# How many seconds would it take to break your password?



## ekim68 (Jul 8, 2003)

> Security breaches of mind-numbing size like those at LinkedIn and EHarmony.com set crypto- and security geeks to chattering about weak passwords and lazy users and the importance of non-alphanumeric characters to security.
> 
> And insisting on a particular number of characters in a password is just pointless security-fetish control freakishness, right?
> 
> Nope. The number and type of characters make a big difference.


Here


----------



## Elvandil (Aug 1, 2003)

A lot of people confront this type of problem head-on and try to break the passwords. It's almost always easier to bypass the password or eliminate the need for one.

But let's face it. Most people are safe simply because they haven't encountered anyone that is trying to break in. Once someone is close enough that they are trying to break passwords, you are already in trouble.

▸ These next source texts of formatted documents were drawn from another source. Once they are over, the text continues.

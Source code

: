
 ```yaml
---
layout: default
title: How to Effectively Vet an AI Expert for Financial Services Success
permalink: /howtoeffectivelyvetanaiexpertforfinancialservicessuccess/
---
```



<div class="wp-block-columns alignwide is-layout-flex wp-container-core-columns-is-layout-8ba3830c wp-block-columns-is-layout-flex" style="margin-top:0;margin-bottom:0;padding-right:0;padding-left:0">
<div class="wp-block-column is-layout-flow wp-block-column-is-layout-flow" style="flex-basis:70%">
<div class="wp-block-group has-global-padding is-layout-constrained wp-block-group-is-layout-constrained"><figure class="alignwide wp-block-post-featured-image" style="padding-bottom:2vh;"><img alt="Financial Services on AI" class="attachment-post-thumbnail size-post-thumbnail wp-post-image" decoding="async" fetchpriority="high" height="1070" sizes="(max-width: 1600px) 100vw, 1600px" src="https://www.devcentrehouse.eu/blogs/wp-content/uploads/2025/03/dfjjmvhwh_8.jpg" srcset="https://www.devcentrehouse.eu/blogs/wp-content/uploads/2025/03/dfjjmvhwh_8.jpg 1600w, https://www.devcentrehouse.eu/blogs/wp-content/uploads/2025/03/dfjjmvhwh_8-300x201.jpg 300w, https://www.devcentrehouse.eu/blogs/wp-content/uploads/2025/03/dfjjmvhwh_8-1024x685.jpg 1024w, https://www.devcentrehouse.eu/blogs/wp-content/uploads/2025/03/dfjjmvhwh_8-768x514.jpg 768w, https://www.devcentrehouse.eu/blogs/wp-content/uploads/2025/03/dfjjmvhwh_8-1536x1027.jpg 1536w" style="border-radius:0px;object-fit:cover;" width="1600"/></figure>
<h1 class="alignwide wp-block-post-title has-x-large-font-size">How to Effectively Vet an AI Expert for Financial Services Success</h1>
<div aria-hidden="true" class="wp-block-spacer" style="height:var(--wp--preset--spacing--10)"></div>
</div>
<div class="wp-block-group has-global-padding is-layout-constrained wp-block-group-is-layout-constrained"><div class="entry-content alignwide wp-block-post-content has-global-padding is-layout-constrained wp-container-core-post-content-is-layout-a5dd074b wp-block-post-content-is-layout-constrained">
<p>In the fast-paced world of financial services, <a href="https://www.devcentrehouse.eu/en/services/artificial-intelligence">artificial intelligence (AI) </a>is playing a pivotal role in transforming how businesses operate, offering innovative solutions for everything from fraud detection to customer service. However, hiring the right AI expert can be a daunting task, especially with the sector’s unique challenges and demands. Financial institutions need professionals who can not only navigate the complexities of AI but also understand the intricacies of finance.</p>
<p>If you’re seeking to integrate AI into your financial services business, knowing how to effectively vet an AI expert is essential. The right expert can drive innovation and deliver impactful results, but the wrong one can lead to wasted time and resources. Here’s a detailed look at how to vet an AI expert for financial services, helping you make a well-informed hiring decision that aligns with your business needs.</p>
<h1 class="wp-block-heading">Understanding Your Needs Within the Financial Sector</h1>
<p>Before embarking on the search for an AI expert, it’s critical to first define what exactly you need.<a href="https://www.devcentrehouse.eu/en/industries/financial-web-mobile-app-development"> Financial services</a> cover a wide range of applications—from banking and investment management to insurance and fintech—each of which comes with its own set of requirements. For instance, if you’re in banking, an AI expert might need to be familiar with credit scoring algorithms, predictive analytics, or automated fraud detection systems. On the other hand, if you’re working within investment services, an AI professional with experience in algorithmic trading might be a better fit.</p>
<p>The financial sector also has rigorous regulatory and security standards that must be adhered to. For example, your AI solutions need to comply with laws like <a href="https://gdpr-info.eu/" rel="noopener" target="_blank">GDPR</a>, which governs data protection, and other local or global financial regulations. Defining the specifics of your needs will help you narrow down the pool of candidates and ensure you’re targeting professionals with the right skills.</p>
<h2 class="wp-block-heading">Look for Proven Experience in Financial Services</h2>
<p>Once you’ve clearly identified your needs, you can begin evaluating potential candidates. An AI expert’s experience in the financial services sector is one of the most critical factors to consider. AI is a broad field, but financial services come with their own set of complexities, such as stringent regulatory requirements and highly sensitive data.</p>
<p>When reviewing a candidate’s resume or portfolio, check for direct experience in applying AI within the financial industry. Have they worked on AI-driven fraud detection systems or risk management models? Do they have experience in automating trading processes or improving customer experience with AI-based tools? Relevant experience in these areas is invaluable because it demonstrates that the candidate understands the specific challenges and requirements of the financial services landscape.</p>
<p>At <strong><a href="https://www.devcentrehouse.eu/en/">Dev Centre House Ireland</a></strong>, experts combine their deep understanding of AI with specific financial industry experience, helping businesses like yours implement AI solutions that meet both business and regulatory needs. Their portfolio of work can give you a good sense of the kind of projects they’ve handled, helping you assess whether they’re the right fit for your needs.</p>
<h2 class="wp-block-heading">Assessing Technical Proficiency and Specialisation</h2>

But, yes, having tried some of the "brute-force" breakers, and had them run for weeks, I can see how adding even one number or symbol makes all the difference to cracking.


----------



## Ent (Apr 11, 2009)

What the article neglects to mention is that the usefullness of said symbol is maximized by putting it somewhere unpredictable, because then the breaker has to assume that any character could be a number or symbol. Many breakers would find "terrapin7" (dictionary word plus a number at the end) significantly faster than they'd find "ter7rapin".


----------